PROBLEM DETAILS: The answer should hold nothing but the lines from the one with "- S##name : 런레벨로 전환될 때 서비스를 시작하는 스크립트" through the end of the listing below, each exactly as written.

══════════

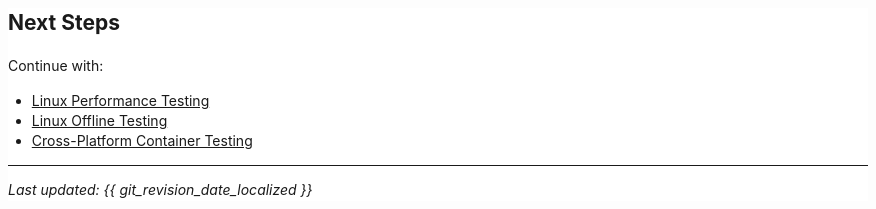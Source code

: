 
## Next Steps

Continue with:
- [Linux Performance Testing](linux-performance.md)
- [Linux Offline Testing](linux-offline.md)
- [Cross-Platform Container Testing](../cross-platform/cross-platform-testing.md)

---

*Last updated: {{ git_revision_date_localized }}*
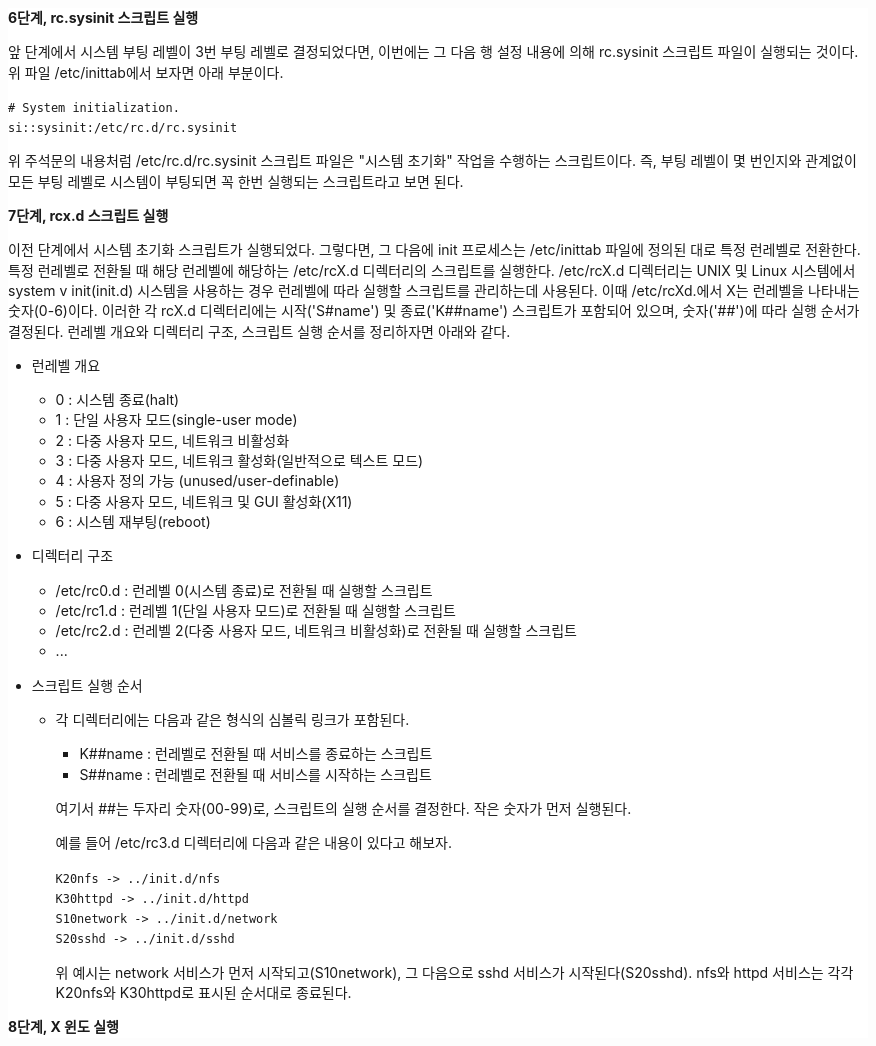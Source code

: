 
<b>6단계, rc.sysinit 스크립트 실행</b>

앞 단계에서 시스템 부팅 레벨이 3번 부팅 레벨로 결정되었다면, 이번에는 그 다음 행 설정 내용에 의해 rc.sysinit 스크립트 파일이 실행되는 것이다. 위 파일 /etc/inittab에서 보자면 아래 부분이다.

```
# System initialization.
si::sysinit:/etc/rc.d/rc.sysinit
```

위 주석문의 내용처럼 /etc/rc.d/rc.sysinit 스크립트 파일은 "시스템 초기화" 작업을 수행하는 스크립트이다. 즉, 부팅 레벨이 몇 번인지와 관계없이 모든 부팅 레벨로 시스템이 부팅되면 꼭 한번 실행되는 스크립트라고 보면 된다. 


<b>7단계, rcx.d 스크립트 실행</b>

이전 단계에서 시스템 초기화 스크립트가 실행되었다. 그렇다면, 그 다음에 init 프로세스는 /etc/inittab 파일에 정의된 대로 특정 런레벨로 전환한다. 특정 런레벨로 전환될 때 해당 런레벨에 해당하는 /etc/rcX.d 디렉터리의 스크립트를 실행한다. /etc/rcX.d 디렉터리는 UNIX 및 Linux 시스템에서 system v init(init.d) 시스템을 사용하는 경우 런레벨에 따라 실행할 스크립트를 관리하는데 사용된다. 이때 /etc/rcXd.에서 X는 런레벨을 나타내는 숫자(0-6)이다. 이러한 각 rcX.d 디렉터리에는 시작('S#name') 및 종료('K##name') 스크립트가 포함되어 있으며, 숫자('##')에 따라 실행 순서가 결정된다. 런레벨 개요와 디렉터리 구조, 스크립트 실행 순서를 정리하자면 아래와 같다.

- 런레벨 개요
  - 0 : 시스템 종료(halt)
  - 1 : 단일 사용자 모드(single-user mode)
  - 2 : 다중 사용자 모드, 네트워크 비활성화
  - 3 : 다중 사용자 모드, 네트워크 활성화(일반적으로 텍스트 모드)
  - 4 : 사용자 정의 가능 (unused/user-definable)
  - 5 : 다중 사용자 모드, 네트워크 및 GUI 활성화(X11)
  - 6 : 시스템 재부팅(reboot)

- 디렉터리 구조
  - /etc/rc0.d : 런레벨 0(시스템 종료)로 전환될 때 실행할 스크립트
  - /etc/rc1.d : 런레벨 1(단일 사용자 모드)로 전환될 때 실행할 스크립트
  - /etc/rc2.d : 런레벨 2(다중 사용자 모드, 네트워크 비활성화)로 전환될 때 실행할 스크립트
  - ...

- 스크립트 실행 순서
  - 각 디렉터리에는 다음과 같은 형식의 심볼릭 링크가 포함된다.
    - K##name : 런레벨로 전환될 때 서비스를 종료하는 스크립트
    - S##name : 런레벨로 전환될 때 서비스를 시작하는 스크립트

    여기서 ##는 두자리 숫자(00-99)로, 스크립트의 실행 순서를 결정한다. 작은 숫자가 먼저 실행된다.

    예를 들어 /etc/rc3.d 디렉터리에 다음과 같은 내용이 있다고 해보자.

    ```
    K20nfs -> ../init.d/nfs
    K30httpd -> ../init.d/httpd
    S10network -> ../init.d/network
    S20sshd -> ../init.d/sshd
    ```

    위 예시는 network 서비스가 먼저 시작되고(S10network), 그 다음으로 sshd 서비스가 시작된다(S20sshd). nfs와 httpd 서비스는 각각 K20nfs와 K30httpd로 표시된 순서대로 종료된다.


<b>8단계, X 윈도 실행</b>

══════════

ANSWER:
    - S##name : 런레벨로 전환될 때 서비스를 시작하는 스크립트

    여기서 ##는 두자리 숫자(00-99)로, 스크립트의 실행 순서를 결정한다. 작은 숫자가 먼저 실행된다.

    예를 들어 /etc/rc3.d 디렉터리에 다음과 같은 내용이 있다고 해보자.

    ```
    K20nfs -> ../init.d/nfs
    K30httpd -> ../init.d/httpd
    S10network -> ../init.d/network
    S20sshd -> ../init.d/sshd
    ```

    위 예시는 network 서비스가 먼저 시작되고(S10network), 그 다음으로 sshd 서비스가 시작된다(S20sshd). nfs와 httpd 서비스는 각각 K20nfs와 K30httpd로 표시된 순서대로 종료된다.


<b>8단계, X 윈도 실행</b>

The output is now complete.